Three prospective areas for future discoveries in the Triassic-Jurassic succession have been outlined and these include western Sverdrup, southeastern Sverdrup, and the Fosheim Peninsula area which is located on the east-central flank of the basin. These areas are delineated on the basis of the occurrence of mature Triassic source rocks and the subsurface occurrence of potential reservoir strata in the Triassic-Jurassic succession.

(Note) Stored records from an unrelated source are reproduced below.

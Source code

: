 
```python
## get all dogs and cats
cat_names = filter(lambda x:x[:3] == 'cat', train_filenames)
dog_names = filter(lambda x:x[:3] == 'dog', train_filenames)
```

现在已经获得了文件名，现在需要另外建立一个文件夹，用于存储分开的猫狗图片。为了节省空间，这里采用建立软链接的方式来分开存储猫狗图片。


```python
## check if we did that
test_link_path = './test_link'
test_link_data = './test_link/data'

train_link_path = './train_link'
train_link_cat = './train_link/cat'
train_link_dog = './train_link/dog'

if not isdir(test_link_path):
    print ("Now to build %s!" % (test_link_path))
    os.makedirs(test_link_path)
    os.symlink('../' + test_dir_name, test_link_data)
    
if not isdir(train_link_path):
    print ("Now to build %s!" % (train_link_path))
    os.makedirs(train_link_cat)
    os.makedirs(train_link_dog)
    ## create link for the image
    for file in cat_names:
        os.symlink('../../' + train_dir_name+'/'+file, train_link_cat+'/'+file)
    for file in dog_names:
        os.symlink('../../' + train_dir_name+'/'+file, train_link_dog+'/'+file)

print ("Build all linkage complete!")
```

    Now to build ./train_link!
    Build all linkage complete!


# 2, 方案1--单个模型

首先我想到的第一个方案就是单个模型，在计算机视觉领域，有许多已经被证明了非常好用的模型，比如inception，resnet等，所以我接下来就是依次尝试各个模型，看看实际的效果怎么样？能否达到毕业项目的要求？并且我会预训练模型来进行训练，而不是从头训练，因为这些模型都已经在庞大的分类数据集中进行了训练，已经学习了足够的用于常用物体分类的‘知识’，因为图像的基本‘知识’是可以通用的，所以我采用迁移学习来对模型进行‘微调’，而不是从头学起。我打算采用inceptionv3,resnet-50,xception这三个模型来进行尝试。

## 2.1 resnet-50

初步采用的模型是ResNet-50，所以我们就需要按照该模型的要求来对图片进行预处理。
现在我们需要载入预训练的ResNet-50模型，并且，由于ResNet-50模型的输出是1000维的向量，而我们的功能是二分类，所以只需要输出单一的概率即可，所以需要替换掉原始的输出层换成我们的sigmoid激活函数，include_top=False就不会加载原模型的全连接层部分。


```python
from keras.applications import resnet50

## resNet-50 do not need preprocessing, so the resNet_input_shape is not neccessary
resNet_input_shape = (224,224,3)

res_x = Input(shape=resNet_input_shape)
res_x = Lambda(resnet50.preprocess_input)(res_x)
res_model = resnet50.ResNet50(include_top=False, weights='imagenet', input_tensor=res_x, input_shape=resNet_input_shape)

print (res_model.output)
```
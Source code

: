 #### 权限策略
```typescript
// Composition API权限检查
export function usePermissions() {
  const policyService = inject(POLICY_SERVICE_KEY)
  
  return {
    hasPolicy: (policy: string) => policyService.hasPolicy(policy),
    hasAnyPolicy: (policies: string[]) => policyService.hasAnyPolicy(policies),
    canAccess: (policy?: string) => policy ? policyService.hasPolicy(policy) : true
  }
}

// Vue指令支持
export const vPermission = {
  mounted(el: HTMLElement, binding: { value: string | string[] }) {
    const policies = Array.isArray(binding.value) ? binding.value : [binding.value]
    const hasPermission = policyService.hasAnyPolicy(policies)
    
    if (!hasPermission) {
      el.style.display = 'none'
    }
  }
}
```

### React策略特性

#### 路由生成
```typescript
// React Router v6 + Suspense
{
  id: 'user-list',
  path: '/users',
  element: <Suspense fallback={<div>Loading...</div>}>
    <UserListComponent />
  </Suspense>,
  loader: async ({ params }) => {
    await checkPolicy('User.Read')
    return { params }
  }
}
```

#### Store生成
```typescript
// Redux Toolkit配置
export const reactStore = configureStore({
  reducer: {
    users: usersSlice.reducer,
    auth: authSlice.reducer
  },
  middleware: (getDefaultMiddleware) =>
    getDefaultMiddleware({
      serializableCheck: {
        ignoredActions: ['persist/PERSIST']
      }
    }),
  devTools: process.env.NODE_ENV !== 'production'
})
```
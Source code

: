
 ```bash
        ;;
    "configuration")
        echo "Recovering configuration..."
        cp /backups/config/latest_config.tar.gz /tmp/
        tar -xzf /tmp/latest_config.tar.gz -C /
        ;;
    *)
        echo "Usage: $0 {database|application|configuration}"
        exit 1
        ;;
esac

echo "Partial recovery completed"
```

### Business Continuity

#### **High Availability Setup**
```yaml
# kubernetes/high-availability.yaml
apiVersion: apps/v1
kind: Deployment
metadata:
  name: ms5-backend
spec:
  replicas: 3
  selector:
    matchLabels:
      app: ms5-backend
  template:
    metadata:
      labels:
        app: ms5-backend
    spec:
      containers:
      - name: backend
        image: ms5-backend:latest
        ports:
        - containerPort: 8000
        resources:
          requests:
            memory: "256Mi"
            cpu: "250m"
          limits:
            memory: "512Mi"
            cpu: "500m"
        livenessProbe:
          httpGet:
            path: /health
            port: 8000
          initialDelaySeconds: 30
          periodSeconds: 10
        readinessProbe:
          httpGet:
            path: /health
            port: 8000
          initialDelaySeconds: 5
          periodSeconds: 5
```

Most of the large structures in these prospective areas were mapped and tested in the initial round of hydrocarbon exploration. However, a number of smaller culminations remain to be tested and more detailed seismic surveys may well reveal the presence of other ones. Overall, the structural play involving Triassic-Jurassic strata still has considerable potential left.
The largest potential plays which have not been tested are those involving a stratigraphic component as part of the hydrocarbon trapping mechanism. Potential reservoir units are developed on the 3rd order sequence scale and 22 such sequences have been delineated in the Triassic-Jurassic succession. Most of them contain a progradational, shallow marine sandstone unit which is in part porous within the prospective areas. These units are often truncated by unconformities on the basin margins and change facies to non-porous strata basinward. The pinchouts of these porous units in proper structural orientations provide good petroleum prospects because they were already present during the maturation and migration of the Triassic-sourced hydrocarbons and are less likely to be associated with fractures which allow hydrocarbons to escape.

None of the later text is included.